I came to know of guideboat builder Fred Burns through my friend Richard Dechene.  Fred was Richard’s grandfather, who Richard and his cousins called “Boobah”.  Fred was quite a fellow.  He built a beautiful home in Long Lake at age 75.  He then started building the first of 13 guideboats at age 76.  Richard wrote this about him for Sulavik’s book The Adirondack Guideboat;

“…my grandfather was the type of man who kept everything and recycled it.  My guideboat (built by Fred) has plywood decks.  I believe all of his boats had them but I am not one hundred percent sure.  He built thirteen guideboats , usually in the winter in his shop. His (builder’s ) jig was homemade  using large wire spool ends for his circular ends and drilled holes through them so he could angle the boats however he wanted.  His tools were always in great shape and very sharp.  As a child I knew never to touch them.  The handles were always varnished and commonly colored  rings were painted around the base of them.

I think the most interesting thing about (my grandfather’s) boats was that they were totally built with hand tools.  He owned a few power tools but rarely ever used them.

I can remember spruce stumps in the woods covered with canvas tarps.  He prepared these so that he could cut his ribs from them with his cross cut saw.

My father would usually get the planks for the sides and grandfather would hand plane them into tapered boards.  There were always piles of curly shavings on the floor which made a great fire starter.

In the spring, launching day was always a big event for us.  (Grandfather) would set his new boat on his homemade cart and pose for pictures.  Then he would walk it to the town beach, about a quarter of a mile away, and launch it.  He’d take it for a spin to see how it handled and returned to see if anyone else wanted to test it out.  This was always fun for us.”

I was privileged to have access to family albums that contain photos of Fred building his guideboats.  Here are some of the best showing him at work.

Here Fred has selected a spruce tree to provide stems and ribs for his next guideboat.

The stumps will be dug out of the ground and flitches cut for root stock.

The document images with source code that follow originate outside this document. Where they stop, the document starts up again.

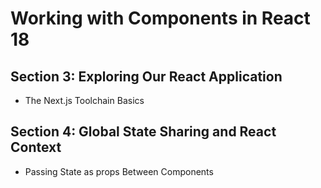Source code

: # Working with Components in React 18
## Section 3: Exploring Our React Application
* The Next.js Toolchain Basics
## Section 4: Global State Sharing and React Context
* Passing State as props Between Components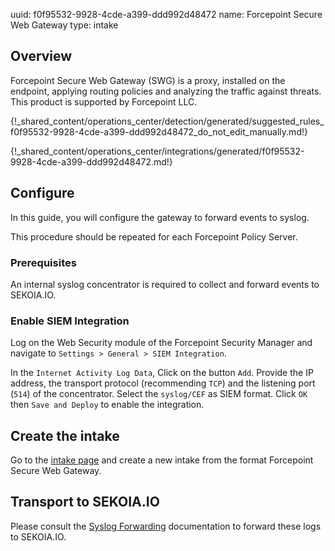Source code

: uuid: f0f95532-9928-4cde-a399-ddd992d48472
name: Forcepoint Secure Web Gateway
type: intake

## Overview
Forcepoint Secure Web Gateway (SWG) is a proxy, installed on the endpoint, applying routing policies and analyzing the traffic against threats.
This product is supported by Forcepoint LLC.


{!_shared_content/operations_center/detection/generated/suggested_rules_f0f95532-9928-4cde-a399-ddd992d48472_do_not_edit_manually.md!}

{!_shared_content/operations_center/integrations/generated/f0f95532-9928-4cde-a399-ddd992d48472.md!}

## Configure

In this guide, you will configure the gateway to forward events to syslog.

This procedure should be repeated for each Forcepoint Policy Server.

### Prerequisites

An internal syslog concentrator is required to collect and forward events to SEKOIA.IO.

### Enable SIEM Integration

Log on the Web Security module of the Forcepoint Security Manager and navigate to `Settings > General > SIEM Integration`.

In the `Internet Activity Log Data`, Click on the button `Add`.
Provide the IP address, the transport protocol (recommending `TCP`) and the listening port (`514`) of the concentrator.
Select the `syslog/CEF` as SIEM format. Click `OK` then `Save and Deploy` to enable the integration.

## Create the intake

Go to the [intake page](https://app.sekoia.io/operations/intakes) and create a new intake from the format Forcepoint Secure Web Gateway.


## Transport to SEKOIA.IO

Please consult the [Syslog Forwarding](../../../ingestion_methods/sekoiaio_docker_concentrator/) documentation to forward these logs to SEKOIA.IO.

Cutting flitches from a spruce stump.

Fred’s son gave him a chain saw but he preferred to use a cross cut saw and cut flitches by hand.  Richard remembers hearing the monotonous “shish-shish’ going on for what seemed like hours as the flitches were cut.  Richard’s house was close enough to his grandfather’s so that he could clearly hear the cross cut saw at work.

The flitches were allowed to dry for at least a year and then cut into ribs and stems.  Here Fred fastens the ribs to the bottom board.

Attaching ribs to the bottom board.
Finishing attaching ribs.

Planking was done using a rotesserie style builder’s jig.Fred’s guideboats employed seven planks per side rather than the usual eight.

Planking with the aid of a rotesserie style builder’s jig.

Cutting off the nib ends of the ribs.

Cutting off the nib ends of the ribs.

The deck

Then time came for the launching of Fred’s latest guideboat.  The boat shown here was called Snow White because it was so light in color.  It was built in the winter of 1978-1979 and was launched in July 1979. Since Fred was born in 1892 that makes him 87 when he built the Snow White.  Here is Snow white on Fred’s home made cart built from salvaging items from the Long Lake town dump.

The Snow White guideboat on Fred’s home made cart. Off we go to launch her.

Arrival at the lake shore.

Arrival at the lake shore.

In she goes.

In she goes.

A trial spin.

Fred prepares to board the Snow White guideboat.
Ready to row.
Off we go!

Richard tells a rather amusing story about his growing up although was not very amusing from his grandfather’s point of view.  When Richard was nine years old or so his Mom let him learn to drive.  Every morning he would take the family car out for a prescribed route for a short distance from their house.  It would end with Richard backing the car into the garage.  On one occasion there was a guideboat on the floor of garage.  Richard didn’t notice the guideboat.  Car and guideboat had a tragic meeting.  When grandfather Fred viewed the aftermath, an awful look came over his face,  he turned on his heel and left.  Mom and son felt awful.  Richard thinks the boat was salvaged by fiber glassing it.

Richard tells me that a daily ritual for his grandfather every morning during the summer months was to trundle his guideboat down to the town dock.  He would then row it up to the upper end of the lake about 8 miles away and back.  Phew, hard to believe that of an 80+ year old.  Not this kid!